**Given entries**
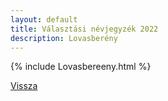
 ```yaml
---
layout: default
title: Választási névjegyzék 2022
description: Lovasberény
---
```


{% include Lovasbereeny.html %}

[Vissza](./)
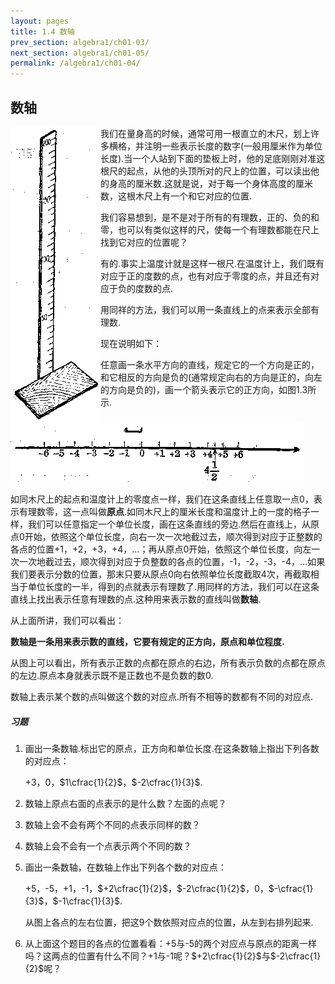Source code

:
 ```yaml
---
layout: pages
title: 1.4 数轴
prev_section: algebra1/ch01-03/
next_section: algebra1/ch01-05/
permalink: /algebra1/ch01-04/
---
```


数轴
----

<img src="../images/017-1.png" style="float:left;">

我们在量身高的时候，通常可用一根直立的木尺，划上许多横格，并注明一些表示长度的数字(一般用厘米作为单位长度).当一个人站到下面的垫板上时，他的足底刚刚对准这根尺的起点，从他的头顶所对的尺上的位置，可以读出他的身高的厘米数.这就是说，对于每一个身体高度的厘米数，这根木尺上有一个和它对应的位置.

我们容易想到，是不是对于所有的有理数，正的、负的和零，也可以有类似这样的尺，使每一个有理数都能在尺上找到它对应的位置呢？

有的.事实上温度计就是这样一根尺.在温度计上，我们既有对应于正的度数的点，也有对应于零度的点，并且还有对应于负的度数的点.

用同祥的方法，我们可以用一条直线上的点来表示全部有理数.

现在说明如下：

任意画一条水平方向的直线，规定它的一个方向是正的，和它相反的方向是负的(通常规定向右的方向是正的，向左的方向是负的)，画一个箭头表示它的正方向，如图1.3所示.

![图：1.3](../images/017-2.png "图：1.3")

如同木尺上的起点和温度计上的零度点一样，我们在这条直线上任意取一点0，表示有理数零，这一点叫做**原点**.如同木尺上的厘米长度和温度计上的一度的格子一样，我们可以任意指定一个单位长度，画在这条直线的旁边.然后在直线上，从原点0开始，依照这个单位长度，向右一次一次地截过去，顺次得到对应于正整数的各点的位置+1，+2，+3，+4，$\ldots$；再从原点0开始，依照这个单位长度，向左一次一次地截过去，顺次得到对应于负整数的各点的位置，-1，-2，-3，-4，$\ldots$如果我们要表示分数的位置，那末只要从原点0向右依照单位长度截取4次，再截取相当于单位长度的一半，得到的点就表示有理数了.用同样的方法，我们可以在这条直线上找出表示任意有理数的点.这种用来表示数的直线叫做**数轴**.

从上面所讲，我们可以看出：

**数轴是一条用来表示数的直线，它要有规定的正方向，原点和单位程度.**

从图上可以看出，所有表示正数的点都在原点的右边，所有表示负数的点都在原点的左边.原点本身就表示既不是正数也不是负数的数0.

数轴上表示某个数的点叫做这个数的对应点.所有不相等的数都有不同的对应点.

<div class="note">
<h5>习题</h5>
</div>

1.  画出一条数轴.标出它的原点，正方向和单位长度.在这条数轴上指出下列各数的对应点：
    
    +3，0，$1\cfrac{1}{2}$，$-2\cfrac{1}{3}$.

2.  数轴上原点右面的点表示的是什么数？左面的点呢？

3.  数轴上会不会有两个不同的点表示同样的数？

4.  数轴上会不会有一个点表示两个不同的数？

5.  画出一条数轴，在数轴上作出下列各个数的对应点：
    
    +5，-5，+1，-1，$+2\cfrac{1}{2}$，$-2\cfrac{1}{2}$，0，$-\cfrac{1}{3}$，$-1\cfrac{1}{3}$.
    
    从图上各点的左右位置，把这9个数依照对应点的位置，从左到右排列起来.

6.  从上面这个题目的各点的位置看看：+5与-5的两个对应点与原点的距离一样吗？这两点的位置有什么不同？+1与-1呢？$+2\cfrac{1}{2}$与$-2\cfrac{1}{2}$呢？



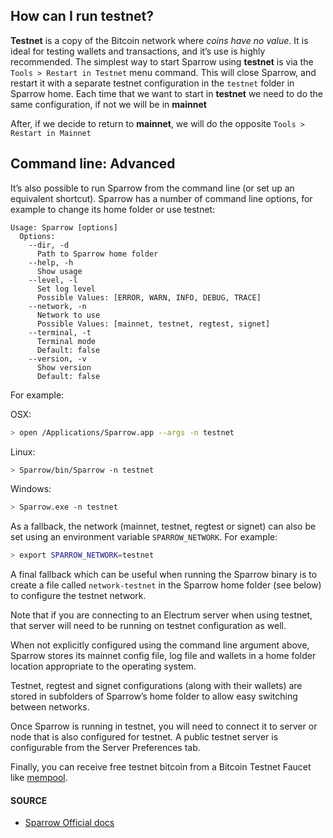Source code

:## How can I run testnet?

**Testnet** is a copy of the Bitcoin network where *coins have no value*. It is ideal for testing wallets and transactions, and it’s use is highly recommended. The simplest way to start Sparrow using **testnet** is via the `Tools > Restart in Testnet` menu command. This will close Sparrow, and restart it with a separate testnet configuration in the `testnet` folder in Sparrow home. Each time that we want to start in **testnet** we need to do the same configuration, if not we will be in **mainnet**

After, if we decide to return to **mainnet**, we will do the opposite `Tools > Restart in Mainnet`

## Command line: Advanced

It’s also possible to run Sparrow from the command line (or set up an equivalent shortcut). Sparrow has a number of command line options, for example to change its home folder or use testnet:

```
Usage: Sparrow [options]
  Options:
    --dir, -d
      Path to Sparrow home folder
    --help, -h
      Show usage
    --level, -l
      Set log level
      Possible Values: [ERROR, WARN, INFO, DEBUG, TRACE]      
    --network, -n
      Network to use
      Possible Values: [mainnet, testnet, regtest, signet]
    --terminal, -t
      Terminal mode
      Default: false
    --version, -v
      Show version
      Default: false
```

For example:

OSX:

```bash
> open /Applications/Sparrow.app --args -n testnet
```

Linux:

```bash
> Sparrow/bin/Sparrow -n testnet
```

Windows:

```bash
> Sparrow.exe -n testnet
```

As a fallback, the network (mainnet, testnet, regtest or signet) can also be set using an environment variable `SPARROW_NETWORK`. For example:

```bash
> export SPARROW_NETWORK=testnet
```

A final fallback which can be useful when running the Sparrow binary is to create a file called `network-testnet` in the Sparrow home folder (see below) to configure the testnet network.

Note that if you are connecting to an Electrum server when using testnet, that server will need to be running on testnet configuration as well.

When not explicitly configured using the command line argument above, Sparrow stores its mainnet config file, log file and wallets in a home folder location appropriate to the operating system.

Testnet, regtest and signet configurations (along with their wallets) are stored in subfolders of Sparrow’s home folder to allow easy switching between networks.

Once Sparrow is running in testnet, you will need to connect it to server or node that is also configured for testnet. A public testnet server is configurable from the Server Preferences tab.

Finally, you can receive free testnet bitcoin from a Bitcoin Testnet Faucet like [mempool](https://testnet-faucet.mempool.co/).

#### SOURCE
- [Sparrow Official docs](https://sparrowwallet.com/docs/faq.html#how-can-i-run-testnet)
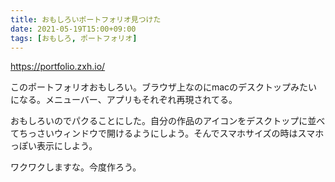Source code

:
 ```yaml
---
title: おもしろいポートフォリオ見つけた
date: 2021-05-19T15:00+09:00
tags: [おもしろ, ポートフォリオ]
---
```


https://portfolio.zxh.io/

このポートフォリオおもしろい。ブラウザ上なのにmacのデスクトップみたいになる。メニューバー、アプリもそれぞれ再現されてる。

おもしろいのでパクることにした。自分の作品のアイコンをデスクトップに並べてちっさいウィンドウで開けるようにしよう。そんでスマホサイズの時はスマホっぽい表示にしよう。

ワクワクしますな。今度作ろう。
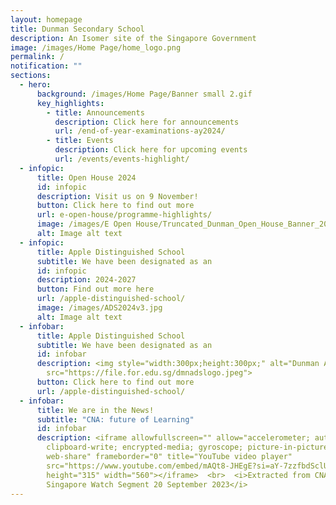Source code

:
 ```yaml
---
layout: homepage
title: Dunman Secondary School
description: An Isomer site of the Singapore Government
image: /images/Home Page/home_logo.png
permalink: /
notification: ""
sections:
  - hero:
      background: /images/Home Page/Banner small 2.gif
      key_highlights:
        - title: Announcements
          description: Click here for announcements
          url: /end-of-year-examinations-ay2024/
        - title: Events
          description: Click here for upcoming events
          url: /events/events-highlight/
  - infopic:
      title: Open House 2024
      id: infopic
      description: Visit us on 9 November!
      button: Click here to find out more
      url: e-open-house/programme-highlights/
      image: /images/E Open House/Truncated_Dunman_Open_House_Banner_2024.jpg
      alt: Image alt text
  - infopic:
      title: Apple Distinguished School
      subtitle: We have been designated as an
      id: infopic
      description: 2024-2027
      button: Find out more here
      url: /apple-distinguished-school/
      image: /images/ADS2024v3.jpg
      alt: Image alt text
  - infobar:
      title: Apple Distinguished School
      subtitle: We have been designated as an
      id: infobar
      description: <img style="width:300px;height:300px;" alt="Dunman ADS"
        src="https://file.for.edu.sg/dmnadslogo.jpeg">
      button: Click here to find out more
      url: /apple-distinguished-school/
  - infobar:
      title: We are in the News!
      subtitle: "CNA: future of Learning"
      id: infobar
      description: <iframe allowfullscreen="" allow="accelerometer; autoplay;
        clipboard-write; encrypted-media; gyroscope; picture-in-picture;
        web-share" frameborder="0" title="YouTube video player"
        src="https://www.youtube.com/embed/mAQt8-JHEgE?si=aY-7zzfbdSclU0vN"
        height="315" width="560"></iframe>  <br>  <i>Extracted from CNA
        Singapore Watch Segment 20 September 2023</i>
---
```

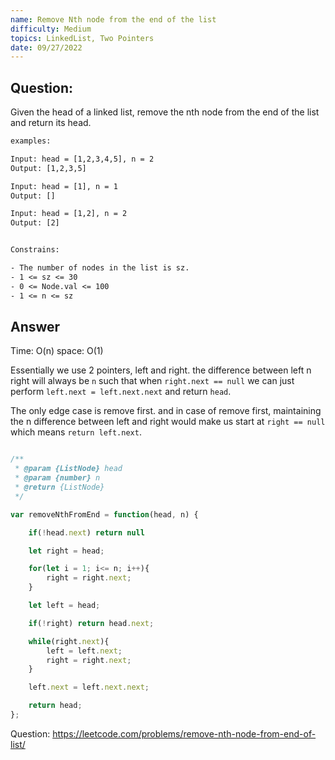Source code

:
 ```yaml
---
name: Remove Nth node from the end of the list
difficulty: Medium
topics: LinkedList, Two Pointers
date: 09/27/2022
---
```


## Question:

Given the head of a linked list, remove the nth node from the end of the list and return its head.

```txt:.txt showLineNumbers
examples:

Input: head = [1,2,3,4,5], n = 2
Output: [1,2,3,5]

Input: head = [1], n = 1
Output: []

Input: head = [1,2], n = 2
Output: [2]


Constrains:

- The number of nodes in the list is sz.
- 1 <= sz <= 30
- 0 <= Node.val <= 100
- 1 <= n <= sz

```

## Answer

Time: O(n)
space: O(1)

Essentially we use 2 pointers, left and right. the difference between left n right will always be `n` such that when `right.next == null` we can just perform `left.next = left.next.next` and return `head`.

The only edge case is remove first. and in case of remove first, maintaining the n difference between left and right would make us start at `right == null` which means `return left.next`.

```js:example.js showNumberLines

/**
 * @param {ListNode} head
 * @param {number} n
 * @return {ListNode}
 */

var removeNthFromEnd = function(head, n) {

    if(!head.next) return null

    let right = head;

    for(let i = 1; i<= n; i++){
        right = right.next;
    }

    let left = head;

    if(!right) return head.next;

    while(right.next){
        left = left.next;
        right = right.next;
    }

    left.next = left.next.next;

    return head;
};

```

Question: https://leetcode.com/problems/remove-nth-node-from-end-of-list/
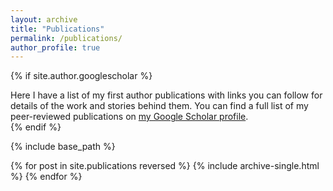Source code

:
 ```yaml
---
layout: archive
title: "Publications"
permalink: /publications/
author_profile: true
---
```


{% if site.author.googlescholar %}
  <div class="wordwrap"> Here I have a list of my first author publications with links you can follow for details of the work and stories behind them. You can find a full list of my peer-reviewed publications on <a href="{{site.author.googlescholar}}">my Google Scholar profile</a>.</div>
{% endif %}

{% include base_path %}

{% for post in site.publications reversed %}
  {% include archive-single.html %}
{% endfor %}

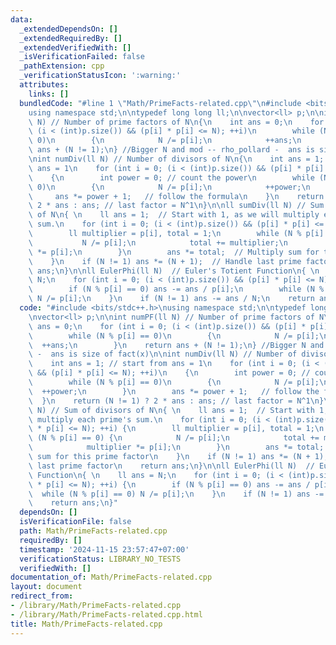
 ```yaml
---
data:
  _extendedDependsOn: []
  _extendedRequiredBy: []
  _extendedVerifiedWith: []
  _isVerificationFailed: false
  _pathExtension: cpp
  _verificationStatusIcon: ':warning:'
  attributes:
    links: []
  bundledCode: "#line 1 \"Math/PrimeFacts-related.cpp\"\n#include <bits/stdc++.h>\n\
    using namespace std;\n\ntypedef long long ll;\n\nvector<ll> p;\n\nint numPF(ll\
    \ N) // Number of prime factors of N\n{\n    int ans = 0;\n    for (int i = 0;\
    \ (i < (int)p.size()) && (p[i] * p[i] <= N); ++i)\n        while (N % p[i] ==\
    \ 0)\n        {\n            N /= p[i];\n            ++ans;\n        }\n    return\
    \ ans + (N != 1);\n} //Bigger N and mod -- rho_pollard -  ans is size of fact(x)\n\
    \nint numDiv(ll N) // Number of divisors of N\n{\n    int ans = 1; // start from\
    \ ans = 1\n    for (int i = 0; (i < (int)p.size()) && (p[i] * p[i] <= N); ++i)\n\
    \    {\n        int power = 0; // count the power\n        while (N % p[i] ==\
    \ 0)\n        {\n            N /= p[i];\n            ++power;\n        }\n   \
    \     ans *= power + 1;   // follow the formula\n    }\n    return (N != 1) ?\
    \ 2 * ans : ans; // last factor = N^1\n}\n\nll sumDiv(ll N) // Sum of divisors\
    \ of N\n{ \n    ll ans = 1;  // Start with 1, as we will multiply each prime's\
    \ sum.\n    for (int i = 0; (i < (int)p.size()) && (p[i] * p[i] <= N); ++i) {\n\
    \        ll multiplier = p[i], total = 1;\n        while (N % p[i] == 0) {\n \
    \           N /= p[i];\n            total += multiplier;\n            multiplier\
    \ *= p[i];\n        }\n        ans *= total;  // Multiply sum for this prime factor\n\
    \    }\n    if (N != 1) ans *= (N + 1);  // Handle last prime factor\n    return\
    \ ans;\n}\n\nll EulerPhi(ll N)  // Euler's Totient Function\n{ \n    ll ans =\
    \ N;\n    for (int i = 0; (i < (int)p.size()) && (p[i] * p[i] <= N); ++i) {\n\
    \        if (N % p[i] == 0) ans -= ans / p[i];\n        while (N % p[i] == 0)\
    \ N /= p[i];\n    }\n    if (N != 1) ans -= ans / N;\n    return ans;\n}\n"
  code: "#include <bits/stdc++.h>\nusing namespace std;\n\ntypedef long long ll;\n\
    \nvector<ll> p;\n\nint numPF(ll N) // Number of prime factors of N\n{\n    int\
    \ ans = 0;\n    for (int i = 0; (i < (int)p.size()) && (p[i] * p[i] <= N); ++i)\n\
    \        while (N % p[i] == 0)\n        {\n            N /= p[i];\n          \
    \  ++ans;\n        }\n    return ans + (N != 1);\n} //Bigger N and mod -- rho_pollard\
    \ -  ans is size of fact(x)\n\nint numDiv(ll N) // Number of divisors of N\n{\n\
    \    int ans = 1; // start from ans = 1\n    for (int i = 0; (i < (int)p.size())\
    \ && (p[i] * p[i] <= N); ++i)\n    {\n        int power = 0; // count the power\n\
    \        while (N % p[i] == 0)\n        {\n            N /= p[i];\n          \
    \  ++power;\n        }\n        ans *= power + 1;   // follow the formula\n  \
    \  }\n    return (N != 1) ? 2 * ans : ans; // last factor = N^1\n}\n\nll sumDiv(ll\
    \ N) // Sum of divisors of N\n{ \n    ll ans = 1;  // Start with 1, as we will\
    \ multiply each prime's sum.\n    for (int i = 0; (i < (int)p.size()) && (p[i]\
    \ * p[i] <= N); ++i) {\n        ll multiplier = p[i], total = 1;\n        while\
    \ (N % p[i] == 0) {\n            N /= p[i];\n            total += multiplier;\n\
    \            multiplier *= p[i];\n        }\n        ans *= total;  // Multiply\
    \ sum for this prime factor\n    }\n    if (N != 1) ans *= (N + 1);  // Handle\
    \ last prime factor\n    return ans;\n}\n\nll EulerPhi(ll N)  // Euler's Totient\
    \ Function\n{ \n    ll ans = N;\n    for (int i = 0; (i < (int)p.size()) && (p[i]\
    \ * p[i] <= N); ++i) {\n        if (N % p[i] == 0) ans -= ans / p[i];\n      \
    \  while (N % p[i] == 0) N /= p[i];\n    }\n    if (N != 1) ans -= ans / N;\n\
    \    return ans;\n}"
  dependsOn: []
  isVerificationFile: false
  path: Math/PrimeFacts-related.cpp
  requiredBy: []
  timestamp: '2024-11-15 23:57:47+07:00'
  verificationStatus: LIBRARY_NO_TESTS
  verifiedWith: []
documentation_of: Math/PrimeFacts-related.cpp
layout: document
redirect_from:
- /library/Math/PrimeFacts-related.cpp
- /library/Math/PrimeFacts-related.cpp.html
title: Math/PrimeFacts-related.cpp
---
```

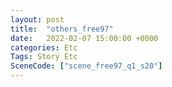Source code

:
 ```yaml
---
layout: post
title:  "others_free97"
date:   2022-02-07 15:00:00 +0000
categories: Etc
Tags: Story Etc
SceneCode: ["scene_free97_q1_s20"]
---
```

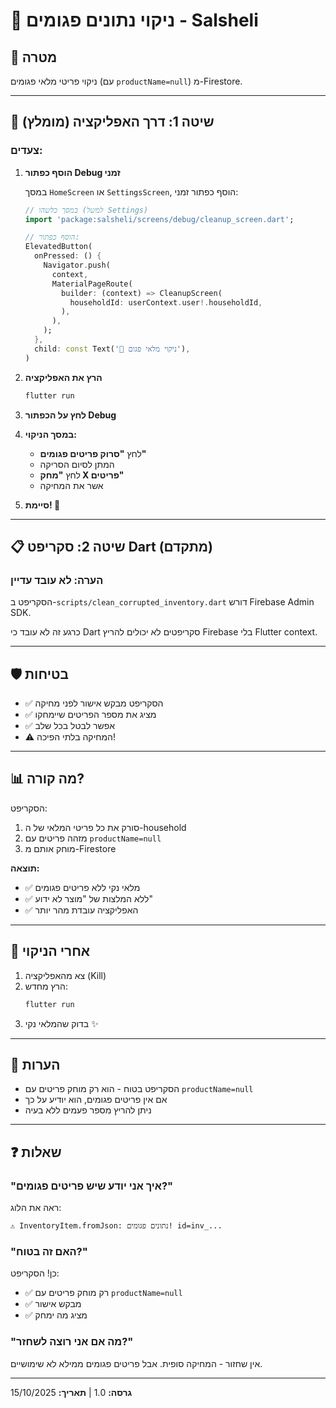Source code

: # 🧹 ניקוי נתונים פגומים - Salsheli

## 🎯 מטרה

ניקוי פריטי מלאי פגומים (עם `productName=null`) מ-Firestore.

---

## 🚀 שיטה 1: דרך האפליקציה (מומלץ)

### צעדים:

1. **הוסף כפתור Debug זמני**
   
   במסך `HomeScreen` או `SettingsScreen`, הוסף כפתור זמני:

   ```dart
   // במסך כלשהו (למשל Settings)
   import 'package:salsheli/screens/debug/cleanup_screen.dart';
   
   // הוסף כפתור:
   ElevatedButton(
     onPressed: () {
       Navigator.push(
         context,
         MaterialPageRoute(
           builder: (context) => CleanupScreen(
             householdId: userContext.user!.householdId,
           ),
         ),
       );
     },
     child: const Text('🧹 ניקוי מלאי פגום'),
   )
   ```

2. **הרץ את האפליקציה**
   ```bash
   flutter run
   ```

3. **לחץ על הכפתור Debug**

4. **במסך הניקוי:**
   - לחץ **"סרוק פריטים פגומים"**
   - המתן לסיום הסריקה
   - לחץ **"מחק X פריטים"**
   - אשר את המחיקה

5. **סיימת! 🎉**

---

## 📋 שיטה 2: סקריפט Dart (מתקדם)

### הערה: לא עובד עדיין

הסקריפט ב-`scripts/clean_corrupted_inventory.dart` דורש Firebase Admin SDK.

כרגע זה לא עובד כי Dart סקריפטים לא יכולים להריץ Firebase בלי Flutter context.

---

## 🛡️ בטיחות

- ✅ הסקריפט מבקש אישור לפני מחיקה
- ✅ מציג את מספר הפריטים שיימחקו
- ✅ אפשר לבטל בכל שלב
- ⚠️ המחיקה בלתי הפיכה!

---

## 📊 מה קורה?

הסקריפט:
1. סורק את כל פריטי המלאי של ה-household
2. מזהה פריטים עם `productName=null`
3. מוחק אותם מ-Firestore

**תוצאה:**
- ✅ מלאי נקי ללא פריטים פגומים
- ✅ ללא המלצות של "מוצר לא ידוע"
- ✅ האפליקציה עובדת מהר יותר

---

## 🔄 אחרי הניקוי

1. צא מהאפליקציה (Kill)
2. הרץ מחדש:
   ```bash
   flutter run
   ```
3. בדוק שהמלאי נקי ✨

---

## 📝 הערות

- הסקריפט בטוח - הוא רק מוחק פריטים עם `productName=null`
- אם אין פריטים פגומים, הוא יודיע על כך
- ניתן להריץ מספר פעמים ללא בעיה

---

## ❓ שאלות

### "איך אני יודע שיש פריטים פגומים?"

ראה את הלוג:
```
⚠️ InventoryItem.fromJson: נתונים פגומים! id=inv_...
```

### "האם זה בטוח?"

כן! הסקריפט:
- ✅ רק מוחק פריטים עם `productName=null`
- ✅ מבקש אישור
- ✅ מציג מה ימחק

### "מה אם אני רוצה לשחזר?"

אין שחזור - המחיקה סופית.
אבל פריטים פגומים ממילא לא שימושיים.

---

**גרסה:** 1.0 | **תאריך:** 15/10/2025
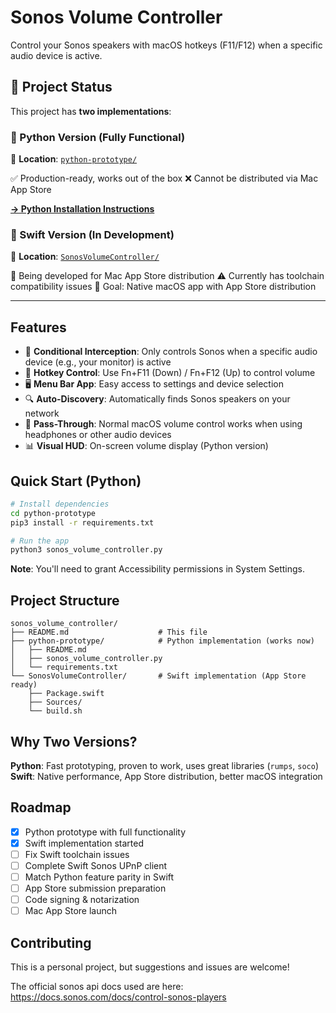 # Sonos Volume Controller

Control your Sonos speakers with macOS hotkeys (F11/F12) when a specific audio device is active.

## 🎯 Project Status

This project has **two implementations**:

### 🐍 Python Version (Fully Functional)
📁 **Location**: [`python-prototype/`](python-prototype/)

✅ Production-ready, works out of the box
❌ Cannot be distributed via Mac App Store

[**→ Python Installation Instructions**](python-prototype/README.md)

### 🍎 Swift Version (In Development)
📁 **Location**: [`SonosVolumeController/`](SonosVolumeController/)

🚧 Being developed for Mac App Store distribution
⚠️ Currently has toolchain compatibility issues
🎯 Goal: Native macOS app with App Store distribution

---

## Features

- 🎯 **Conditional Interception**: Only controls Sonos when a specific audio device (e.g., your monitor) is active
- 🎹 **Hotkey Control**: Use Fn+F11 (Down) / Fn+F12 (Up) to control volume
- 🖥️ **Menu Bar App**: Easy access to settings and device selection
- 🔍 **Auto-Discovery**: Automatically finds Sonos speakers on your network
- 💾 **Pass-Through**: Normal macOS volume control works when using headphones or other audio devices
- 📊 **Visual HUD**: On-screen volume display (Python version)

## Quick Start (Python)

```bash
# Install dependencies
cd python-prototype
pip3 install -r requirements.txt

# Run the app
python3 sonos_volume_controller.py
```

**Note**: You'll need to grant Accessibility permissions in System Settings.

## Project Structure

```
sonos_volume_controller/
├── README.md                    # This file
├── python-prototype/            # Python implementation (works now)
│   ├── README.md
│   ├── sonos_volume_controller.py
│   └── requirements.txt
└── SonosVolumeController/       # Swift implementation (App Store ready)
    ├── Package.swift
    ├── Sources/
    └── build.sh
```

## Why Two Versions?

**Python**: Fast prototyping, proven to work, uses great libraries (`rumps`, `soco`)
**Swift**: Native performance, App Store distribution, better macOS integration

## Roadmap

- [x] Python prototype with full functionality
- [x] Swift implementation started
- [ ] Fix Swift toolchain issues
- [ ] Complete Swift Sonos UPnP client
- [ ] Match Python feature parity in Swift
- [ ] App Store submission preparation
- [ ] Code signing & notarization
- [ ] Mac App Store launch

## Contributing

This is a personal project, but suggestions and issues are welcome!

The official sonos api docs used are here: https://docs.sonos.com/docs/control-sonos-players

**About this exercise**
Copy the stretch of the records above that runs from the line with "## 🛡️ בטיחות" through the line with "- ✅ האפליקציה עובדת מהר יותר". Both end lines belong in the copy, and nothing else does.

**Solution for this exercise**
## 🛡️ בטיחות

- ✅ הסקריפט מבקש אישור לפני מחיקה
- ✅ מציג את מספר הפריטים שיימחקו
- ✅ אפשר לבטל בכל שלב
- ⚠️ המחיקה בלתי הפיכה!

---

## 📊 מה קורה?

הסקריפט:
1. סורק את כל פריטי המלאי של ה-household
2. מזהה פריטים עם `productName=null`
3. מוחק אותם מ-Firestore

**תוצאה:**
- ✅ מלאי נקי ללא פריטים פגומים
- ✅ ללא המלצות של "מוצר לא ידוע"
- ✅ האפליקציה עובדת מהר יותר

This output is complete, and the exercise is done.